Re-envisioning Doctoral Mentorship in the United States: A Power-Conscious Review of the Literature
Multiple barriers exist within doctoral education in the United States that can undermine the success of students, particularly for students with marginalized identities. While mentorship can provide an important form of support, it must be done in an intentional way that is mindful of issues of equity and power.
By applying a power-conscious framework to current practices of doctoral mentorship in the U.S., we propose key considerations to help support doctoral students and shift power imbalances.
As a scholarly paper, this work draws upon a comprehensive review of existing research on doctoral mentorship in the U.S.
As a relatively recent development, the power-conscious framework provides an important tool to address issues of inequity that has not yet been applied to doctoral mentorship to our knowledge. Such a framework provides clear implications for mentorship relationships, institutional policies, and future research.

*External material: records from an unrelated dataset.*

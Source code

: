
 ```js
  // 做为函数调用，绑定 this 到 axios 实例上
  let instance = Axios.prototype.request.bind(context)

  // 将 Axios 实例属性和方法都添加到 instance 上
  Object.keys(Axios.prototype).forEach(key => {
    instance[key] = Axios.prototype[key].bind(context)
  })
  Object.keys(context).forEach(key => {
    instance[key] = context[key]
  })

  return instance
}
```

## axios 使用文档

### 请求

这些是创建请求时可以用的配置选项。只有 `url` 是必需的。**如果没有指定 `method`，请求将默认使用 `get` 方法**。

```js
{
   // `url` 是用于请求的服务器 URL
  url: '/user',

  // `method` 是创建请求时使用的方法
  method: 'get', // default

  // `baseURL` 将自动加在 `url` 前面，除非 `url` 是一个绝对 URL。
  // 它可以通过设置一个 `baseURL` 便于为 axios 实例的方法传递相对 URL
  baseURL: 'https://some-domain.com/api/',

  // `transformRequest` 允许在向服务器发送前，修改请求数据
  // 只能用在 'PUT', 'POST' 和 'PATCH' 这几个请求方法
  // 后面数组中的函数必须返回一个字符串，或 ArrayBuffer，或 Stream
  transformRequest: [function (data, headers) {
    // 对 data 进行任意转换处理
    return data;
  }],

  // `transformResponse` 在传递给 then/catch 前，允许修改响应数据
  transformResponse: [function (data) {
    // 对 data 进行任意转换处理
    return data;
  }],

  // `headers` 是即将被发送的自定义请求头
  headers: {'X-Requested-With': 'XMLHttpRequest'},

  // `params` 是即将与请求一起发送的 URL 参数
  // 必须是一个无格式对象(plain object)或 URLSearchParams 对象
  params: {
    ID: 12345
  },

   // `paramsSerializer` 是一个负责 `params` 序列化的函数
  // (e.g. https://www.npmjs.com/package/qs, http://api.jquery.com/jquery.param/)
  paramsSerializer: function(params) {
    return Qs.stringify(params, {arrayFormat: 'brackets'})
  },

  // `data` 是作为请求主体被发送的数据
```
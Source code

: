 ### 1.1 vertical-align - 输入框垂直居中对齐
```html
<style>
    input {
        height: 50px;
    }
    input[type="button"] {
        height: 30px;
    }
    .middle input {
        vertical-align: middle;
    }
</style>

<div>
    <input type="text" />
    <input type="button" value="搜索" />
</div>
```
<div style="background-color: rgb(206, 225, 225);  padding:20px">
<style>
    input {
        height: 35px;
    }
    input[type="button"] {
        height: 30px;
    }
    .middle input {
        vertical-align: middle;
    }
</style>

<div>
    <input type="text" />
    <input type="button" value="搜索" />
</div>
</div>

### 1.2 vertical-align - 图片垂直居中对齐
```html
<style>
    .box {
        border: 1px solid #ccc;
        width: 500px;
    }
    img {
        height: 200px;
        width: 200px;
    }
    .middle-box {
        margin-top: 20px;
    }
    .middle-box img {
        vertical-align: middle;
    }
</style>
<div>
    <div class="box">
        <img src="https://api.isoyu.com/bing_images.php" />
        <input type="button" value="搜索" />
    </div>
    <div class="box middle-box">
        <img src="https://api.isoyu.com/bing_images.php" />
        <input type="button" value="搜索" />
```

The power-conscious framework has direct applicability to and possibility for reshaping doctoral mentorship in the U.S. as well as elsewhere. Each of the six foci of the framework can be integrated with research on doctoral students to help formal and informal mentors enhance their practice.
Throughout our analysis, we pose questions for mentors to consider in order to reflect upon their practice and engage in further exploration.
Research on doctoral mentorship should explicitly engage with broader dynamics of power, particularly as related to understanding the experiences of marginalized student populations.
The demanding nature of and precarity within U.S. doctoral education leads to high rates of departure and burnout amongst students. By re-envisioning mentorship, we hope to begin a broader re-imagining of doctoral education to be more equitable and supportive of students.
To examine these claims, future research should explore doctoral student mentorship relationships and how power dynamics are contained therein both within the U.S. and in international contexts.